Ingrid, many times they just adapt to milking with no problem. You should be putting them on the milk stand now and feed them a small amount of grain while you brush them and stroke their udders-- gentle non-invasive so they get comfortable with it. However if you do need a restraint because your doe claws at your hand like mine did, here's what I made: I took a short length of strap measured from the floor of the milk stand to the hock, with some extra to tie. Screw it into the base and use a washer so it doesn't pull out. At the other end, tie a 5-6 inch piece of 2-sided Velcro (it sticks to itself) to wrap around above the hock. It's soft and doesn't hurt her but she can't claw you. Also I found that she only needed one leg tied down to behave.


Sent from my iPhone using Goat Forum


----------



## NyGoatMom (Jan 26, 2013)

Right now I use another set of hands for when my FF gets restless....but eventually I will make something like that ^ for my stand


----------



## sassykat6181 (Nov 28, 2012)

I bought a "hobble" from Hoeggers, the Velcro style. It works really well. Only used it about a week and she stopped kicking.


----------



## janeen128 (Dec 31, 2012)

sassykat6181 said:


> I bought a "hobble" from Hoeggers, the Velcro style. It works really well. Only used it about a week and she stopped kicking.

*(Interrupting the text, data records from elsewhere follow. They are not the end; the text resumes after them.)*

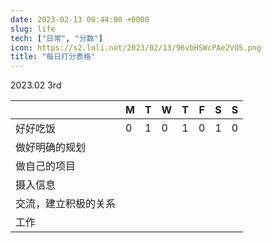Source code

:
 ```yaml
---
date: 2023-02-13 00:44:00 +0000
slug: life
tech: ["日常", "分数"]
icon: https://s2.loli.net/2023/02/13/96vbHSWcPAe2VO5.png
title: "每日打分表格"
---
```


2023.02 3rd

|                      | M    | T    | W    | T    | F    | S    | S    |
| -------------------- | ---- | ---- | ---- | ---- | ---- | ---- | ---- |
| 好好吃饭             | 0    | 1    | 0    | 1    | 0    | 1    | 0    |
| 做好明确的规划       |      |      |      |      |      |      |      |
| 做自己的项目         |      |      |      |      |      |      |      |
| 摄入信息             |      |      |      |      |      |      |      |
| 交流，建立积极的关系 |      |      |      |      |      |      |      |
| 工作                 |      |      |      |      |      |      |      |

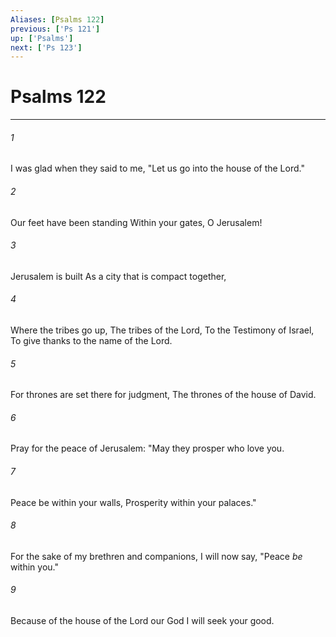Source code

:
 ```yaml
---
Aliases: [Psalms 122]
previous: ['Ps 121']
up: ['Psalms']
next: ['Ps 123']
---
```

# Psalms 122

***


###### 1 
I was glad when they said to me, "Let us go into the house of the Lord." 

###### 2 
Our feet have been standing Within your gates, O Jerusalem! 

###### 3 
Jerusalem is built As a city that is compact together, 

###### 4 
Where the tribes go up, The tribes of the Lord, To the Testimony of Israel, To give thanks to the name of the Lord. 

###### 5 
For thrones are set there for judgment, The thrones of the house of David. 

###### 6 
Pray for the peace of Jerusalem: "May they prosper who love you. 

###### 7 
Peace be within your walls, Prosperity within your palaces." 

###### 8 
For the sake of my brethren and companions, I will now say, "Peace _be_ within you." 

###### 9 
Because of the house of the Lord our God I will seek your good.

I may look into that... Again tonight no kicking..... Sigh.... Maybe she isn't a morning goat...LOL


----------



## Udder Folks (May 24, 2013)

Thank you! I love this place and all the knowledge everyone shares!!! :grin:


----------



## janeen128 (Dec 31, 2012)

Yeah!!! Okay, I used my maggidan milker on Bella for the first time, with the big teat cup and she kicked once. Hand milking she kicked but it wasn't a strong kick, and NO restraints were used this morning...;-) PROGRESS....!!!;-)


----------